Fellow Steelers teammate Cam Heyward recently spoke on the ‘hip-drop’ tackle as well on Twitter, calling the potential of banning the tackle technique “stupid” as defenders need to get offensive players down to the ground somehow.

Unfortunately, injuries are a part of the game of contact football. I thought Alex Kozora put it best in a recent edition of The Terrible Podcast where he said that every precaution needs to be taken to prevent head and neck injuries in the form of concussions, but other physical injuries are going to be a part of the game if tackle football is still played. While I am all for player safety and protecting the health and livelihood of players in the NFL, the risk of injury should come with the territory for anyone signing up to play a contact sport at the highest level.

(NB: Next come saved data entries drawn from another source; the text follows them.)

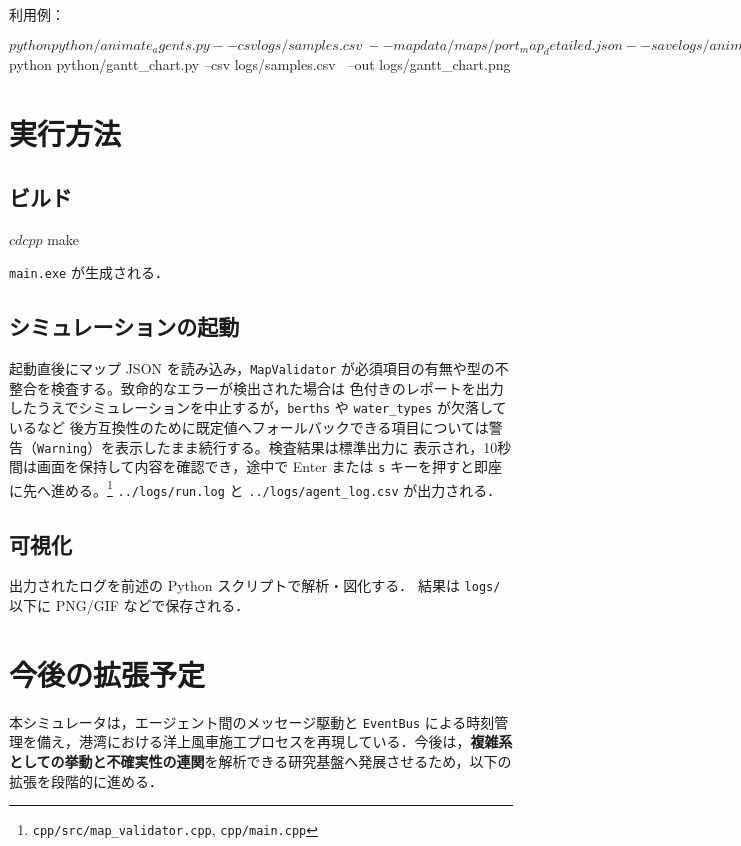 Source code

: \documentclass[10pt,letterpaper]{jsarticle}
\begin{document}
利用例：
\begin{cmdcode}
$ python python/animate_agents.py --csv logs/samples.csv \
    --map data/maps/port_map_detailed.json --save logs/anim.gif

$ python python/gantt_chart.py --csv logs/samples.csv \
    --out logs/gantt_chart.png
\end{cmdcode}

\section{実行方法}
\subsection{ビルド}
\begin{cmdcode}
$ cd cpp
$ make
\end{cmdcode}
\texttt{main.exe} が生成される．

\subsection{シミュレーションの起動}
起動直後にマップ JSON を読み込み，\texttt{MapValidator} が必須項目の有無や型の不整合を検査する。致命的なエラーが検出された場合は
色付きのレポートを出力したうえでシミュレーションを中止するが，\texttt{berths} や \texttt{water\_types} が欠落しているなど
後方互換性のために既定値へフォールバックできる項目については警告（\texttt{Warning}）を表示したまま続行する。検査結果は標準出力に
表示され，10秒間は画面を保持して内容を確認でき，途中で Enter または \texttt{s} キーを押すと即座に先へ進める。\footnote{\texttt{cpp/src/map\_validator.cpp}, \texttt{cpp/main.cpp}}
\texttt{../logs/run.log} と \texttt{../logs/agent\_log.csv} が出力される．

\subsection{可視化}
出力されたログを前述の Python スクリプトで解析・図化する．
結果は \texttt{logs/} 以下に PNG/GIF などで保存される．

\section{今後の拡張予定}
本シミュレータは，エージェント間のメッセージ駆動と \texttt{EventBus} による時刻管理を備え，港湾における洋上風車施工プロセスを再現している．今後は，\textbf{複雑系としての挙動と不確実性の連関}を解析できる研究基盤へ発展させるため，以下の拡張を段階的に進める．
\end{document}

Watt made it known that he and other defenders aren’t intentionally trying to hurt offensive players on tackle attempts (sans the Bountygate Saints scandal over a decade ago). However, they must get ballcarriers down to the ground somehow, and with the game so heavily skewed to the offense already, playing defense is becoming more difficult with every passed change to the rules. We shall see if the NFL’s competition committee elects to make the hip-drop tackle illegal later this spring. HC Mike Tomlin can represent the Steelers as a member of the committee, but unfortunately for Watt and Heyward, they must sit and wait to see if their respective jobs get even harder to do in 2023 and beyond.